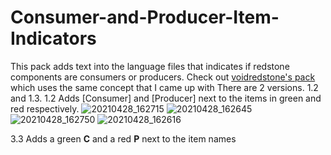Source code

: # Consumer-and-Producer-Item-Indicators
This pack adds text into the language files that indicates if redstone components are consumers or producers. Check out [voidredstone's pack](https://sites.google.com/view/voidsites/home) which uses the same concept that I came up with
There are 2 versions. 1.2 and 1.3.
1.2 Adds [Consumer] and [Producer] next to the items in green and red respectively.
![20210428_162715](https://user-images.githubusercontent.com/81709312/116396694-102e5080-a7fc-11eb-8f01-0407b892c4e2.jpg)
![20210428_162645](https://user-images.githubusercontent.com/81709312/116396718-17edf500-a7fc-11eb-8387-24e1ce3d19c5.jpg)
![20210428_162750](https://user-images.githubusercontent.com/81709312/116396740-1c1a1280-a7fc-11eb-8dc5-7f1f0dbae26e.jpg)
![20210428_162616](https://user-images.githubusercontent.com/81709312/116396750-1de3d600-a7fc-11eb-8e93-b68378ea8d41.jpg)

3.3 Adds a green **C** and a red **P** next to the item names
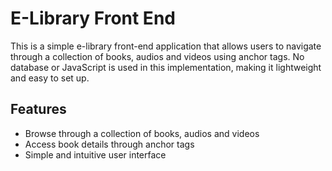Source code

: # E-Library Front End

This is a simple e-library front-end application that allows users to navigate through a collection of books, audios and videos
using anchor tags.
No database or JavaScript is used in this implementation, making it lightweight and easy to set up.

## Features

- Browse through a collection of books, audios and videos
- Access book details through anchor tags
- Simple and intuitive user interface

━━━━━━━━━━

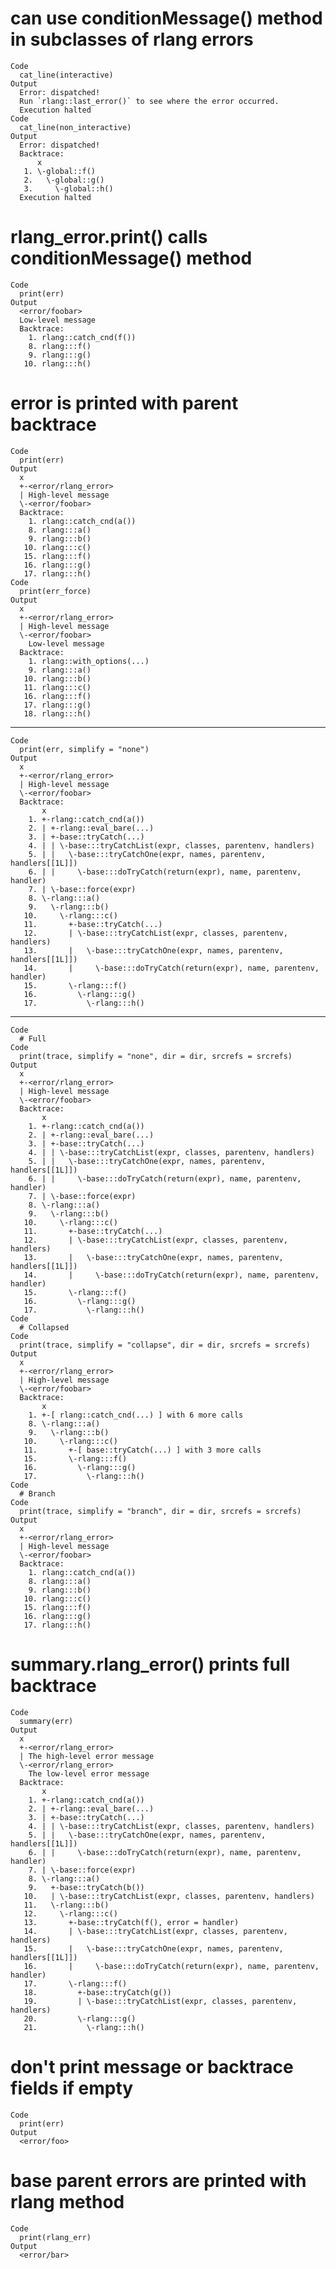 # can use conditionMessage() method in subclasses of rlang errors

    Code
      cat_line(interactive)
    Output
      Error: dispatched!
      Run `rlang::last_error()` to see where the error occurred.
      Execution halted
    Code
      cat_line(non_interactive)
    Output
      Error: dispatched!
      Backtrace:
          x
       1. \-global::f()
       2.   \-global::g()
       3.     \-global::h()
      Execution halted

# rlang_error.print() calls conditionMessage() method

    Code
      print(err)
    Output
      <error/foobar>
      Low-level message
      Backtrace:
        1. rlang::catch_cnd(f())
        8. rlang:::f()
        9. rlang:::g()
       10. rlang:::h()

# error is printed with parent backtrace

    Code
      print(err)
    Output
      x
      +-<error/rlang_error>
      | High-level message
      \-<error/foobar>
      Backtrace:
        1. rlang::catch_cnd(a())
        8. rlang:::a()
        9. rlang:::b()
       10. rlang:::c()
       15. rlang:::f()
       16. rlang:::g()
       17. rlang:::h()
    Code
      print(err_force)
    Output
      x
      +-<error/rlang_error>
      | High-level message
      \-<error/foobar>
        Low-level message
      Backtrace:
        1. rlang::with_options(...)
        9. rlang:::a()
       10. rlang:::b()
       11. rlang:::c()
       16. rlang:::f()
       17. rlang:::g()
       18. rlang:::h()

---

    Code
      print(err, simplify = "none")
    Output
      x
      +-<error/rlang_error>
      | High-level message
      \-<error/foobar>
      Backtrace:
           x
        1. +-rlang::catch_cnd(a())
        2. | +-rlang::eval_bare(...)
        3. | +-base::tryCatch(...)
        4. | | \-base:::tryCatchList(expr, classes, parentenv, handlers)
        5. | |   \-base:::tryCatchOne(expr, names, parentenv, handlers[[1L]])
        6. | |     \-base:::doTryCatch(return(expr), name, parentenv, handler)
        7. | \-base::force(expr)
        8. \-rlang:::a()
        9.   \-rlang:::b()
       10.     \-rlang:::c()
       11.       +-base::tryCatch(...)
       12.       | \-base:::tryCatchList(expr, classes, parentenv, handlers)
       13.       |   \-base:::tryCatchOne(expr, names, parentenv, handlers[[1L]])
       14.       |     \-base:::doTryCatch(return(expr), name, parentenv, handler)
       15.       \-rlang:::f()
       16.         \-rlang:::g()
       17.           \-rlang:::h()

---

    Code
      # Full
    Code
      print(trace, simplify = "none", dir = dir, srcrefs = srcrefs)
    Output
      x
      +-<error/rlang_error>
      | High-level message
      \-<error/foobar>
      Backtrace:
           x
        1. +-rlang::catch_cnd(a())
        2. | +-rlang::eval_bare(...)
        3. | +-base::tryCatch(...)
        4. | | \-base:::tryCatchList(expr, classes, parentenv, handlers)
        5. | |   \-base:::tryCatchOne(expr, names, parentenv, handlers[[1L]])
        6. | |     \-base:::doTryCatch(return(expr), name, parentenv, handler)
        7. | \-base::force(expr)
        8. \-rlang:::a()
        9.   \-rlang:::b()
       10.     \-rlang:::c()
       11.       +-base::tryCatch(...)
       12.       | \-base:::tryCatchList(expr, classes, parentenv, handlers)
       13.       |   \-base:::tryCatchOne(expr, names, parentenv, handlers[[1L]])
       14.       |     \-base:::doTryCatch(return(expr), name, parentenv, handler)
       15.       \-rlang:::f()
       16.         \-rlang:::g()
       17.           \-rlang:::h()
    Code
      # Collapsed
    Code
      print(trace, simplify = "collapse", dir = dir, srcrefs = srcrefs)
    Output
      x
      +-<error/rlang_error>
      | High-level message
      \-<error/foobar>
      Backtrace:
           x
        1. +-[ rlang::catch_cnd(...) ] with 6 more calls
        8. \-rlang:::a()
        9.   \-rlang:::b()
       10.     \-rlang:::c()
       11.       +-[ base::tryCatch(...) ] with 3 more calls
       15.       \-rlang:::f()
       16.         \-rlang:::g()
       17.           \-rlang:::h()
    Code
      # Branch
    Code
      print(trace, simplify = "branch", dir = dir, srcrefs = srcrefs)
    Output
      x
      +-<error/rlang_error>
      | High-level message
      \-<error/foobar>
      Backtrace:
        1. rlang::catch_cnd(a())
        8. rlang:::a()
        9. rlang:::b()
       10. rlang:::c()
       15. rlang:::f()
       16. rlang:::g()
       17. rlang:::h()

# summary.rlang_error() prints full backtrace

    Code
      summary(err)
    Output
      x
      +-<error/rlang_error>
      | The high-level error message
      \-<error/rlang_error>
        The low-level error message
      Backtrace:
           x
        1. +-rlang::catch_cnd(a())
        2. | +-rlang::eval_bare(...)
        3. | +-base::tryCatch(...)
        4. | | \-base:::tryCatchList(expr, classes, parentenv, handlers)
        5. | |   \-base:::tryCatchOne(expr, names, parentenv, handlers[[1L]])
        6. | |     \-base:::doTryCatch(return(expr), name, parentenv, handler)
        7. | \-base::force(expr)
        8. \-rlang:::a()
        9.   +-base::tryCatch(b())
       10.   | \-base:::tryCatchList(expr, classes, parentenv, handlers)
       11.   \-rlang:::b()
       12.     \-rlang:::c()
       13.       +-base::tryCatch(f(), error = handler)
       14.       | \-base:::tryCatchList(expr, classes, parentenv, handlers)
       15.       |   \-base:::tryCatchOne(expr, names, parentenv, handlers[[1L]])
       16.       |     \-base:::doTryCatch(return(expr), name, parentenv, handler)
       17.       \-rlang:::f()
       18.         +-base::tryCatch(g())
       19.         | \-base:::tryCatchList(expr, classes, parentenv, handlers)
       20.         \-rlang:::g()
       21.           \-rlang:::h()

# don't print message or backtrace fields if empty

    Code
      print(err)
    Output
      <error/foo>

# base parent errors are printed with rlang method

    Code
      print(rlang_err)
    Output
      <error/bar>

━━━━━━━━━━

■ **Activity**
Look above for the line holding "E-Library Front End" and the line holding "- Simple and intuitive user interface". Retype both, and every line between them, word for word and nothing else.

■ **Response**
: # E-Library Front End

This is a simple e-library front-end application that allows users to navigate through a collection of books, audios and videos
using anchor tags.
No database or JavaScript is used in this implementation, making it lightweight and easy to set up.

## Features

- Browse through a collection of books, audios and videos
- Access book details through anchor tags
- Simple and intuitive user interface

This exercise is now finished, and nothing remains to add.